Kur’ân, işaret ettiğimiz üzere, gökteki tanrıdan yeryüzündeki postacı-peygambere aracı varlıklarla yollanmış yazılı bir kitap değildir. Rabbin’den yani hakikati olan “Esmâ mertebesi”nden bilincine inzâl olan (boyutsal açığa çıkış) Hakikat ve “Sünnetullâh” BİLGİ’sidir!

Kur’ân, “Ulül Elbâb” indînde, “teklif” görünümünde “tespit”ten ibarettir!

“KİTAP”, “Hakikat’i ve Sünnetullâh’ı içeren BİLGİ” anlamınadır.

“Hakikat BİLGİSİ” oluşu itibarıyla birimin, algılanan veya algılanamayan her şeyin “Hakikat”ini açıklarken; “Sünnetullâh BİLGİSİ” olması itibarıyla da, “birimin sonsuza dek içinde yaşayacağı boyutların varoluş ve işleyiş Sistem ve Düzeni”ni bildirmektedir.

İnsan, arzda “halife”dir… Bu hem dünya anlamına hem de beden anlamına değerlendirilir.

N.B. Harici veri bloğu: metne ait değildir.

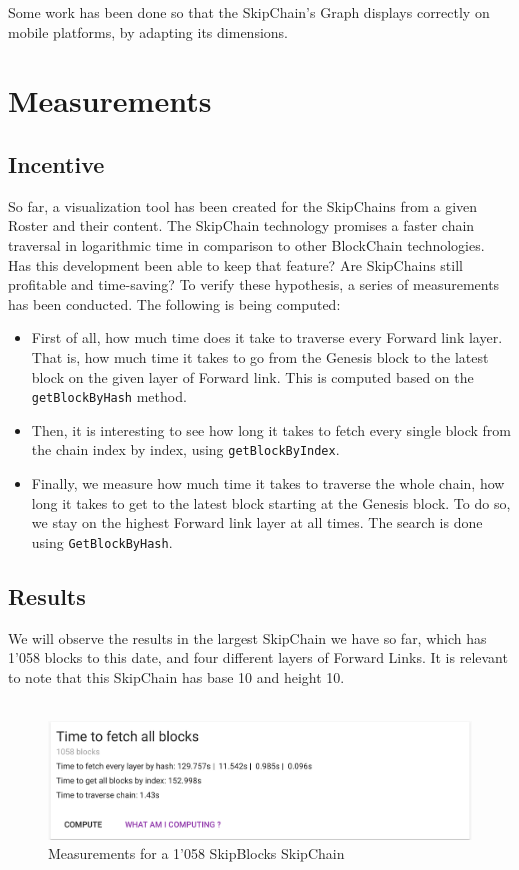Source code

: \documentclass[11pt, a4paper, twoside, openright]{article} %
\begin{document}
{Some work has been done so that the SkipChain's Graph displays correctly on mobile platforms, by adapting its dimensions.

\newpage
\section{Measurements}
\subsection{Incentive}
So far, a visualization tool has been created for the SkipChains from a given Roster and their content. The SkipChain technology promises a faster chain traversal in logarithmic time in comparison to other BlockChain technologies.
Has this development been able to keep that feature? Are SkipChains still profitable and time-saving? To verify these hypothesis, a series of measurements has been conducted. The following is being computed:
\begin{itemize}
\item First of all, how much time does it take to traverse every Forward link layer. That is, how much time it takes to go from the Genesis block to the latest block on the given layer of Forward link. This is computed based on the \verb|getBlockByHash| method.
\item Then, it is interesting to see how long it takes to fetch every single block from the chain index by index, using \verb|getBlockByIndex|.
\item Finally, we measure how much time it takes to traverse the whole chain, how long it takes to get to the latest block starting at the Genesis block. To do so, we stay on the highest Forward link layer at all times. The search is done using \verb|GetBlockByHash|.
\end{itemize}
\subsection{Results}
We will observe the results in the largest SkipChain we have so far, which has 1'058 blocks to this date, and four different layers of Forward Links. It is relevant to note that this SkipChain has base 10 and height 10.
\\\\
\begin{figure}[h]
    \centering
    \includegraphics[width=\textwidth]{Measurements1058.png}
    \caption{Measurements for a 1'058 SkipBlocks SkipChain}
    \label{fig:Figure12}
\end{figure}

}
\end{document}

Çünkü “insan”beden ötesi bir yapıdır; ve bedeni terk ettikten sonra da birçok “Bâ’s” oluşla yaşamına devam eder sonsuza dek.

İnsana yapılan teklifler, hep onun, kendini “Hakikat”iyle tanıyıp, bunun gereklerini yaşaması ve “Hakikat”inde bulunan özellikleri – kuvveleri keşfedip değerlendirmesi amacına dönüktür. Yasaklamaların ardında da hep kişinin kendini beden kabullenerek, ölümü tattıktan sonra hiçbir anlamı kalmayacak nefsanî zevkler uğruna kendisine verilen potansiyeli boşa harcamasını engellemek amacı gütmektedir. Çünkü mevcut potansiyeli, “Hakikat”ini keşfederek dünya ve ölüm ötesi yaşamdaki güzellikleri elde etmesi için verilmiştir.

Eğer bu çalışmamız Kurân’ı biraz daha iyi değerlendirmenize hizmet verdiyse, bunu nasip etmesinin şükründe aczimi itiraf ederim. Yaptığım iş kulluğumun zorunlu gereğiydi. Başarı yalnızca Allâh’ın lütfu iledir! Bu hizmetteki yetersizliklerimden, hata ve kusurlarımdan dolayı da bağışlanmamı niyaz ederim. Zira bir kulun Allâh kelâmını hakkıyla değerlendirmesi olanaksızdır!